> [What the exercise asks] Stop after the line that contains "then return isFreeLane(origin,destination)". Until then, retype each line of the entries exactly from the first one, skipping pictures.

> [Stored data entries]
********

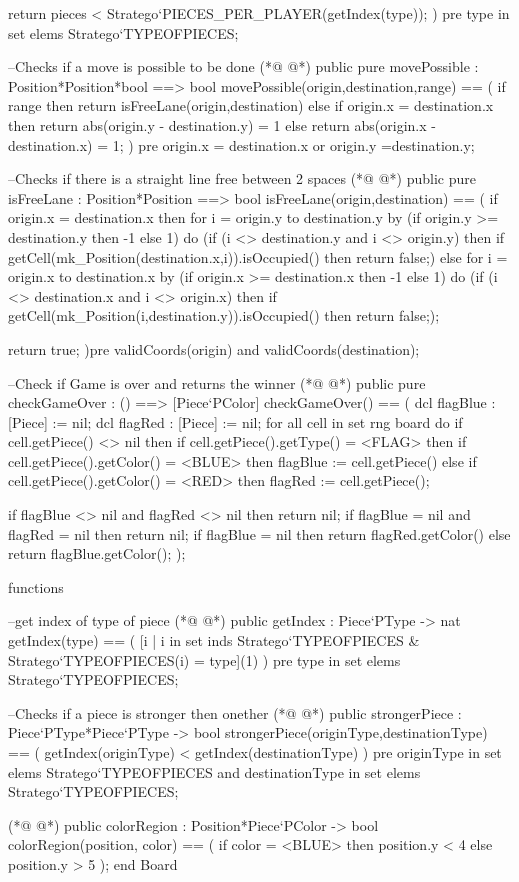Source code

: \begin{vdmpp}[breaklines=true]
  return pieces < Stratego`PIECES_PER_PLAYER(getIndex(type));
 ) pre type in set elems Stratego`TYPEOFPIECES;
 
 --Checks if a move is possible to be done
(*@
\label{movePossible:162}
@*)
 public pure movePossible : Position*Position*bool ==> bool
 movePossible(origin,destination,range) == 
 (
  if range
   then return isFreeLane(origin,destination)
   else if origin.x = destination.x
    then return abs(origin.y - destination.y) = 1
    else return abs(origin.x - destination.x) = 1;
 ) 
 pre origin.x = destination.x or origin.y =destination.y;
 
 --Checks if there is a straight line free between 2 spaces
(*@
\label{isFreeLane:174}
@*)
 public pure isFreeLane : Position*Position ==> bool
 isFreeLane(origin,destination) == 
 (
  if origin.x = destination.x 
   then
    for i = origin.y to destination.y by (if origin.y >= destination.y then -1 else 1) do
     (if (i <> destination.y and i <> origin.y) then 
      if getCell(mk_Position(destination.x,i)).isOccupied() 
      then return false;)
   else 
    for i = origin.x to destination.x by (if origin.x >= destination.x then -1 else 1) do
     (if (i <> destination.x and i <> origin.x) then 
      if getCell(mk_Position(i,destination.y)).isOccupied() 
       then return false;);
     
   return true;
 )pre validCoords(origin) and validCoords(destination);
 
 --Check if Game is over and returns the winner
(*@
\label{checkGameOver:193}
@*)
 public pure checkGameOver : () ==> [Piece`PColor]
 checkGameOver() == 
 (
  dcl flagBlue : [Piece] := nil;
  dcl flagRed : [Piece] := nil;
  for all cell in set rng board do 
   if cell.getPiece() <> nil 
    then 
      if cell.getPiece().getType() = <FLAG> 
       then
        if cell.getPiece().getColor() = <BLUE>
         then flagBlue := cell.getPiece()
        else 
         if cell.getPiece().getColor() = <RED> 
          then flagRed := cell.getPiece();
          
  if flagBlue <> nil and flagRed <> nil then return nil;   
  if flagBlue = nil and flagRed = nil then return nil;     
  if flagBlue = nil then return flagRed.getColor() else return flagBlue.getColor();
 );
  
functions

 --get index of type of piece
(*@
\label{getIndex:217}
@*)
 public getIndex : Piece`PType -> nat
 getIndex(type) ==
 (
  [i | i in set inds Stratego`TYPEOFPIECES & Stratego`TYPEOFPIECES(i) = type](1)
 ) pre type in set elems Stratego`TYPEOFPIECES;
 
 --Checks if a piece is stronger then onether
(*@
\label{strongerPiece:224}
@*)
 public strongerPiece : Piece`PType*Piece`PType -> bool
 strongerPiece(originType,destinationType) == 
 (
   getIndex(originType) < getIndex(destinationType)
 ) pre originType in set elems Stratego`TYPEOFPIECES and destinationType in set elems Stratego`TYPEOFPIECES;
 
(*@
\label{colorRegion:230}
@*)
 public colorRegion : Position*Piece`PColor -> bool
 colorRegion(position, color) ==
  (
  if color = <BLUE> then position.y < 4 else position.y > 5
  );
end Board
\end{vdmpp}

********

> [Answer space]
Source code

: \begin{vdmpp}[breaklines=true]
  return pieces < Stratego`PIECES_PER_PLAYER(getIndex(type));
 ) pre type in set elems Stratego`TYPEOFPIECES;
 
 --Checks if a move is possible to be done
(*@
\label{movePossible:162}
@*)
 public pure movePossible : Position*Position*bool ==> bool
 movePossible(origin,destination,range) == 
 (
  if range
   then return isFreeLane(origin,destination)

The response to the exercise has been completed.